:: WORK ITEM ::
Once every line in the data that follows has been checked for the word "incrocio", give only the number of lines that hold it.
*** Opening DATA SHOWN ***
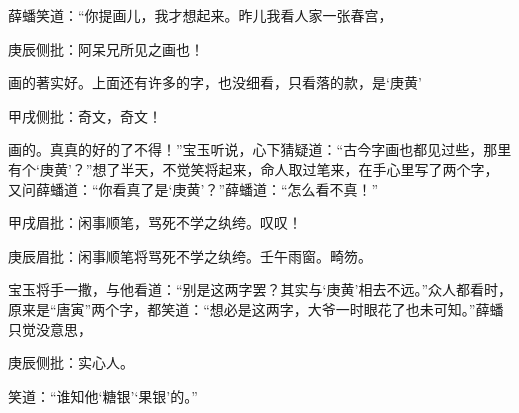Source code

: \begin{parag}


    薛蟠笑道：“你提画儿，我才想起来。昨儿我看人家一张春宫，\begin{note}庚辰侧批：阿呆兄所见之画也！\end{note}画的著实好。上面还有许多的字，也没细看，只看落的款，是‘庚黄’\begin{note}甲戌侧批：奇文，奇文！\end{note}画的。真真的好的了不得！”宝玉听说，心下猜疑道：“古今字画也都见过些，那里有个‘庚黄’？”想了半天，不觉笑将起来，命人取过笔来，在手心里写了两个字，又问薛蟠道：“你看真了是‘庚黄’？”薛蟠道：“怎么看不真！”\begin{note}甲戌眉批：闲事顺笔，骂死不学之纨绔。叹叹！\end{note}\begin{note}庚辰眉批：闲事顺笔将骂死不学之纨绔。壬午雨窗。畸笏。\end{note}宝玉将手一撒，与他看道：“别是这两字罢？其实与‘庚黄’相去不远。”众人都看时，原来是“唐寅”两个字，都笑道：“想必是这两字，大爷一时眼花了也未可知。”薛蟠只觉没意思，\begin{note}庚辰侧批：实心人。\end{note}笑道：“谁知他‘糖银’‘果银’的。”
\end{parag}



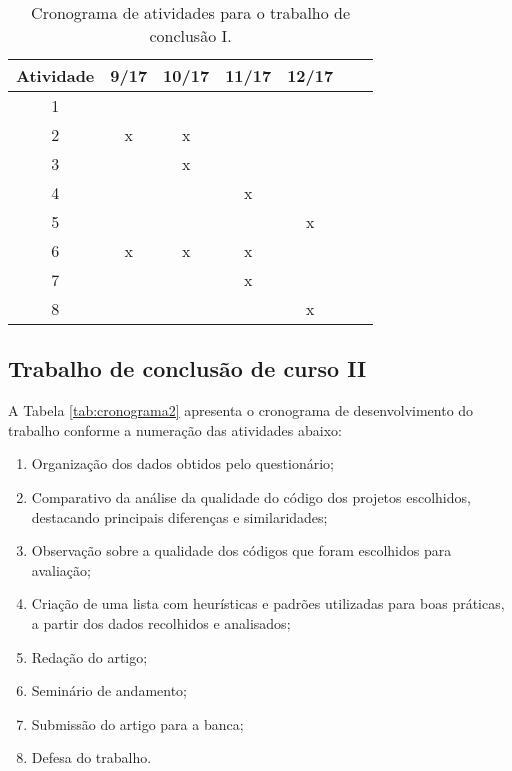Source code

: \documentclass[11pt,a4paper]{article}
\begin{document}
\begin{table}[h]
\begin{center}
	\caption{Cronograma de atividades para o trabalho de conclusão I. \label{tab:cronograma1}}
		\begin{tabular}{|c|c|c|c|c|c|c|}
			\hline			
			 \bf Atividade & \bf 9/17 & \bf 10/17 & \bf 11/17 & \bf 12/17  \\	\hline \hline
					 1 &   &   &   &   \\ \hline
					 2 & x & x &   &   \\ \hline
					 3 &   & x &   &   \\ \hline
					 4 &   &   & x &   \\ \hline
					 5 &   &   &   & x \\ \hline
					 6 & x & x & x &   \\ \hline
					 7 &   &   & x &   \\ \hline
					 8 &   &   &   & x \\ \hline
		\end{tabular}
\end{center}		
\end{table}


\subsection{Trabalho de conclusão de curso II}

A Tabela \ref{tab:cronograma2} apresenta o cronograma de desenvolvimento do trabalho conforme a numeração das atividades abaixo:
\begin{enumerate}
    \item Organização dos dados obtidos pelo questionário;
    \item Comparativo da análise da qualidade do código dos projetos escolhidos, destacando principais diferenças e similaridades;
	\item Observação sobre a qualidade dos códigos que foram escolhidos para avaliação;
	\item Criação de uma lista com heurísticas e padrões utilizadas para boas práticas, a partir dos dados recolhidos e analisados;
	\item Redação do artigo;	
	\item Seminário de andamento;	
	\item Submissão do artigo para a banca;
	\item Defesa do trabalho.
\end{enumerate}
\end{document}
*** Closing DATA SHOWN ***
*** Opening DATA SHOWN ***
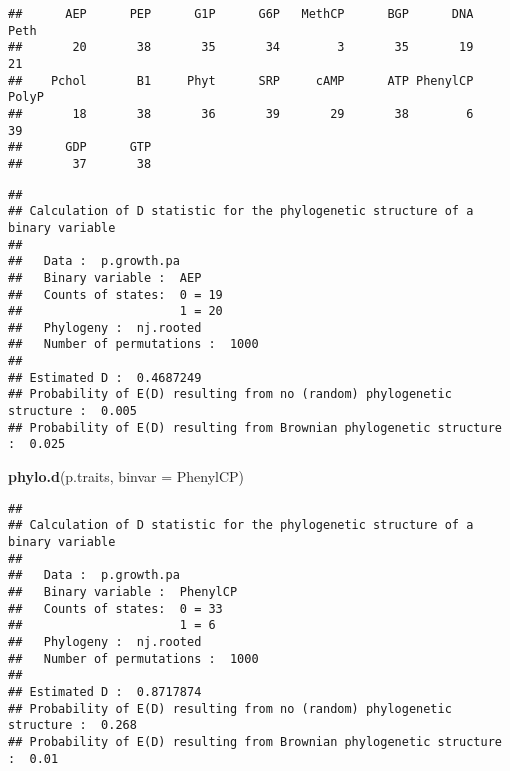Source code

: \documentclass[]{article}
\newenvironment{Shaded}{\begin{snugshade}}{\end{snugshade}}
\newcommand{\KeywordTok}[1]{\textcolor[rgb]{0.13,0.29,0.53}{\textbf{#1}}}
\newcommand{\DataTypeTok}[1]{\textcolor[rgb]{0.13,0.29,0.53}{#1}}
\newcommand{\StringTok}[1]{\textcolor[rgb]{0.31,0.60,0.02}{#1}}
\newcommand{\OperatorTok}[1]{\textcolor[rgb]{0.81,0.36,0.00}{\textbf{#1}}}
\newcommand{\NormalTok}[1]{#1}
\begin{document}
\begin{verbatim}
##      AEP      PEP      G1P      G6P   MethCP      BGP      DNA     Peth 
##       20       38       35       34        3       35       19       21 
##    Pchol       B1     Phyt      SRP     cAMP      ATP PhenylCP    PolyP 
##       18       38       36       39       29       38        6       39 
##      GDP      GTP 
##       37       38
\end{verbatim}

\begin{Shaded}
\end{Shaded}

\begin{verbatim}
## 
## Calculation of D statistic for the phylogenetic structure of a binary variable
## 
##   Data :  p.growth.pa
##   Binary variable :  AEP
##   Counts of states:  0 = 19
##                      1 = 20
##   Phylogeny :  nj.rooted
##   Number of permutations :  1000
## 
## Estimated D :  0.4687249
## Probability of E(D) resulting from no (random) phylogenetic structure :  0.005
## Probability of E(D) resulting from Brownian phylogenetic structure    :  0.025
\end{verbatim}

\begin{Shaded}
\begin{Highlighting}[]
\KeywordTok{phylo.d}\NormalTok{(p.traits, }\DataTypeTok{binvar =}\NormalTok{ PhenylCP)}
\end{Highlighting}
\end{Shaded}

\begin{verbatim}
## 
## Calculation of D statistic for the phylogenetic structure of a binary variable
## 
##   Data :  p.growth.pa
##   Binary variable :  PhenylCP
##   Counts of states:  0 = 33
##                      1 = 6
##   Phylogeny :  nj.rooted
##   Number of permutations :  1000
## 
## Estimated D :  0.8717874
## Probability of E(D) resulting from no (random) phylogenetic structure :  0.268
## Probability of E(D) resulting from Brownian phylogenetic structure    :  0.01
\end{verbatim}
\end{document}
*** Closing DATA SHOWN ***
*** Opening DATA SHOWN ***
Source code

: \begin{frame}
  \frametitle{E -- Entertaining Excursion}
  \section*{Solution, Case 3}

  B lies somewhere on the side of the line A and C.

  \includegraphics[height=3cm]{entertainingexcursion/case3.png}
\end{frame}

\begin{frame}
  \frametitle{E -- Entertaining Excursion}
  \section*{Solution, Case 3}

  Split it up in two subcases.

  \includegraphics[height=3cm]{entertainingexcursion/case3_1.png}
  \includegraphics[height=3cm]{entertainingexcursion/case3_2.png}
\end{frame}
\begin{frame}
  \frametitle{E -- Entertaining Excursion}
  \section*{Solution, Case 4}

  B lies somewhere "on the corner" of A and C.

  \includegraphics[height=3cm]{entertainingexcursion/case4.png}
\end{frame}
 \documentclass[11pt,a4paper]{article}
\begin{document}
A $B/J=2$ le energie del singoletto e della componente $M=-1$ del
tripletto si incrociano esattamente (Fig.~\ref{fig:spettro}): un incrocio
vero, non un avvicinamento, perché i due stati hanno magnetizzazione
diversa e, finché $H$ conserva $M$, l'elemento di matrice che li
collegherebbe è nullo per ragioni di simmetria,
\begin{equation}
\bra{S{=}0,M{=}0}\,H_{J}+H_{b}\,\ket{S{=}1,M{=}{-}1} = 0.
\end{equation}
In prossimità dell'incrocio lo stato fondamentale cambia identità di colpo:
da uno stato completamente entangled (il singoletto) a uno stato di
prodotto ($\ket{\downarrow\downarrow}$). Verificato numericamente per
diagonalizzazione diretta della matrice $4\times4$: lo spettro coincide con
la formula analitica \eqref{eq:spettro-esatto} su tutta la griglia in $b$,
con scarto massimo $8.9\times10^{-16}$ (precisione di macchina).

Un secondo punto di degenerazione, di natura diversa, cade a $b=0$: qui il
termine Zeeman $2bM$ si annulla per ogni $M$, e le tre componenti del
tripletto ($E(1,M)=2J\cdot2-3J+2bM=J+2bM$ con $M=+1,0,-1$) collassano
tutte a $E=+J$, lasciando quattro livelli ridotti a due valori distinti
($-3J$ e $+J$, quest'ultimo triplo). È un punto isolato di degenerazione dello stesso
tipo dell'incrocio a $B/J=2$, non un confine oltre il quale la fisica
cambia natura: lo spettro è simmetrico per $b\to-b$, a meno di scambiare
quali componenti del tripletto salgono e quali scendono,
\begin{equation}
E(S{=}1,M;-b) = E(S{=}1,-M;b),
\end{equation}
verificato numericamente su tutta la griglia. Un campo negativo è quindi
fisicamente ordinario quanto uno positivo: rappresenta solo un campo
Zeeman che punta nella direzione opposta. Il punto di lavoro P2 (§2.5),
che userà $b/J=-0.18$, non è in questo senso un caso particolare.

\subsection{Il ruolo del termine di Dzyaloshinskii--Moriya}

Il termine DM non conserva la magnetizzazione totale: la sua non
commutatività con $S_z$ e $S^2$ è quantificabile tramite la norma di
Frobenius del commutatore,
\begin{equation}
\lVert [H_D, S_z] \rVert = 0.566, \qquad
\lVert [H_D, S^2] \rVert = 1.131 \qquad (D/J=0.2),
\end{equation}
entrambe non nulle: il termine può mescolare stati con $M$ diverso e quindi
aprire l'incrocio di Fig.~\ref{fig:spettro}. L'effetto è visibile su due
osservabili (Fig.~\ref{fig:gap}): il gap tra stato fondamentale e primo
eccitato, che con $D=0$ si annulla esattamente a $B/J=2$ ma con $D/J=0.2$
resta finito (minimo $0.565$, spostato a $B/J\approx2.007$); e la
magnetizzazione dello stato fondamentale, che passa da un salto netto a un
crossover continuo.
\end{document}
*** Closing DATA SHOWN ***
:: TASK ANSWER ::
4